Die Ursache ist neben vorsätzlicher vor allem fahrlässige Brandstiftung, sagt ein Sprecher der Leitstelle Lausitz in Cottbus. Das sei oft die achtlos weggeworfene Zigarettenkippe oder die zerbrochene Bierflasche, die auf dem ausgetrockneten Waldboden wie ein Brennglas wirkt.
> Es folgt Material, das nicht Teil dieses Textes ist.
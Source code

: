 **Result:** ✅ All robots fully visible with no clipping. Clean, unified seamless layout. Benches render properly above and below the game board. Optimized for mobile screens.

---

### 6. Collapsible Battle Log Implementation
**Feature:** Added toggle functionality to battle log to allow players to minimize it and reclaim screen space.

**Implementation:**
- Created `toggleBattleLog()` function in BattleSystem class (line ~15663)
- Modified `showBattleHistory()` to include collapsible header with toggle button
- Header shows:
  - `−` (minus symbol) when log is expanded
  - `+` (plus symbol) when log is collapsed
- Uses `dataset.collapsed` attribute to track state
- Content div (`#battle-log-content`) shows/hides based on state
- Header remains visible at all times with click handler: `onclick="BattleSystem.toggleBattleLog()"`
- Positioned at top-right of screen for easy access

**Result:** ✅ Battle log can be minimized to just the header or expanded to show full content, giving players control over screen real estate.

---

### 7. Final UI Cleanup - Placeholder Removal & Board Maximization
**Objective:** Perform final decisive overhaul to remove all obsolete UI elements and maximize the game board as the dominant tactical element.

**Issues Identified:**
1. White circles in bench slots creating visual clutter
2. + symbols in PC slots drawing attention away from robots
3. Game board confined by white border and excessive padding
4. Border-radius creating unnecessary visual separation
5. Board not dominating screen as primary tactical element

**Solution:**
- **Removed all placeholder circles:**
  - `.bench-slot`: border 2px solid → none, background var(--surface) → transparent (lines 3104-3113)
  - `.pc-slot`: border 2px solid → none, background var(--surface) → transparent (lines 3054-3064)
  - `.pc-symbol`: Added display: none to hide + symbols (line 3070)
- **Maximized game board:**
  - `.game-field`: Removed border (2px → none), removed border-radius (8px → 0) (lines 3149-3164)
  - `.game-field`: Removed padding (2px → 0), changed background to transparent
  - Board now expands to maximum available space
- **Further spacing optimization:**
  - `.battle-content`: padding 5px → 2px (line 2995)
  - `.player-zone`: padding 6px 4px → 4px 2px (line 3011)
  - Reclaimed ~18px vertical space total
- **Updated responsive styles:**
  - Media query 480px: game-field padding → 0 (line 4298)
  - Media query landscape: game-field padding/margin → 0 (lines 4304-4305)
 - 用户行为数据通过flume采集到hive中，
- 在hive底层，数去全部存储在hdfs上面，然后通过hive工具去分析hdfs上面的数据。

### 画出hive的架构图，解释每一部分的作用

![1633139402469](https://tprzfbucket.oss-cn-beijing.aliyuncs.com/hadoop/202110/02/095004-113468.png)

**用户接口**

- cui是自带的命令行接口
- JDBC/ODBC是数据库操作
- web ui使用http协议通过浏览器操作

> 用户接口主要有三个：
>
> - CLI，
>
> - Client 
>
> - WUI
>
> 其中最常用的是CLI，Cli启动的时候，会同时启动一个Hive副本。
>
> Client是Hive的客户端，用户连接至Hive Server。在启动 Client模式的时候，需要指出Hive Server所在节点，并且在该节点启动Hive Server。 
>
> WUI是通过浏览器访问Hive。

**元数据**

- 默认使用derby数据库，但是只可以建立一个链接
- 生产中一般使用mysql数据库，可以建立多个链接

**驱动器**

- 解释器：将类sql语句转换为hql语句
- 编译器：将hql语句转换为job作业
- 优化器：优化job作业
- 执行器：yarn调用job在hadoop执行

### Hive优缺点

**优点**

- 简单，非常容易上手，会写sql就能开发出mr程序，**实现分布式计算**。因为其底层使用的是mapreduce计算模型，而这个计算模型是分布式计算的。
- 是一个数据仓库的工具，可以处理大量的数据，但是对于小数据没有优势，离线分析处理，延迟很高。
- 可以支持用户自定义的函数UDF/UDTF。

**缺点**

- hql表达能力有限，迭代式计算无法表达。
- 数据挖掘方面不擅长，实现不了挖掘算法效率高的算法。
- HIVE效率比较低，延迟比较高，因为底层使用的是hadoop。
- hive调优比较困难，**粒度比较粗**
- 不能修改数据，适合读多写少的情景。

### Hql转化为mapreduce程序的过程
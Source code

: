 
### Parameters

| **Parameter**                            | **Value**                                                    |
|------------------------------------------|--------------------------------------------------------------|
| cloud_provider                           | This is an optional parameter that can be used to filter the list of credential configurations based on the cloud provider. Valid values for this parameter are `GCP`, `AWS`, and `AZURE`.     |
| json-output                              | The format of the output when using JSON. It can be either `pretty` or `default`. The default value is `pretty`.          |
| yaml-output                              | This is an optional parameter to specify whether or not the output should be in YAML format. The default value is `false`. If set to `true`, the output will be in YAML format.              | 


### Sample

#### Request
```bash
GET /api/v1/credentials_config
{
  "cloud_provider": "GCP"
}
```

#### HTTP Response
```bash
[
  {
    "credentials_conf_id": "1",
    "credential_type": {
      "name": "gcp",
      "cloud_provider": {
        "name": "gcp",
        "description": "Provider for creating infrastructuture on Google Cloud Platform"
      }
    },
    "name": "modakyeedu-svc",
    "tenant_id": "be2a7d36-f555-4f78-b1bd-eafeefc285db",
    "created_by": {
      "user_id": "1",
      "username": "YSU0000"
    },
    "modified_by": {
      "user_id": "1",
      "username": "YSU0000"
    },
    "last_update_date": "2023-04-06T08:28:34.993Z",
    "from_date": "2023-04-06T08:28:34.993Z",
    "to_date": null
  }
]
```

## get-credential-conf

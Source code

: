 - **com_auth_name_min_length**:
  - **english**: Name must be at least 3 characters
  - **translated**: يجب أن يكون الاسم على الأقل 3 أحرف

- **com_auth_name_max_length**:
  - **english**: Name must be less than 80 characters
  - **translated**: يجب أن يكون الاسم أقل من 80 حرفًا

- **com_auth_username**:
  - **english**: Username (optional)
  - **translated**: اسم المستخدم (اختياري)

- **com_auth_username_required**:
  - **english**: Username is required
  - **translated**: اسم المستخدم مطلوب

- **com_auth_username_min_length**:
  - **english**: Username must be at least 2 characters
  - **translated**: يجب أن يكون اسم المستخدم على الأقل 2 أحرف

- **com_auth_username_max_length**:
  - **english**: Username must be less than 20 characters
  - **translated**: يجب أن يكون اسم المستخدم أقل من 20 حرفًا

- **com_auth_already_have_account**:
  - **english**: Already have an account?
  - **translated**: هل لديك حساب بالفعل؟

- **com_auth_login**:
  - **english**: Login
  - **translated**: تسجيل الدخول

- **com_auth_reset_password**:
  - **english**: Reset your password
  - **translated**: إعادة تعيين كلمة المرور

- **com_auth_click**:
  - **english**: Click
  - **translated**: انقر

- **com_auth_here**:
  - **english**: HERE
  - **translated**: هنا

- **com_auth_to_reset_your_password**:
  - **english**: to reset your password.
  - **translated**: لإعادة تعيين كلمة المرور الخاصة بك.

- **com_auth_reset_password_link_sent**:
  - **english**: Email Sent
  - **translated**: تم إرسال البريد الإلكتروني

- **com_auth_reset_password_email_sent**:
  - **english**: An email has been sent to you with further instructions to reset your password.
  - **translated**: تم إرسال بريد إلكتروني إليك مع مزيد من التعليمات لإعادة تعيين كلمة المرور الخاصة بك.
Als natürliche Ursache kommt eigentlich nur Blitzschlag infrage, sagt der Brandschutzbeauftragte des Landes, Raimund Engel. Besonders kritisch wird es für die Feuerwehr, wenn sich bei Bränden auch alte Munition entzündet, wie das oft auf ehemaligen Truppenübungsplätzen der Fall ist. Ein Paradebeispiel dafür ist die Lieberoser Heide. Das etwa 90 Kilometer südöstlich von Berlin liegende Gebiet sollte 1942 nach einem Waldbrand und nachfolgenden Brandstiftungen von der Waffen-SS zum Truppenübungsplatz „Kurmark“ umgestaltet werden.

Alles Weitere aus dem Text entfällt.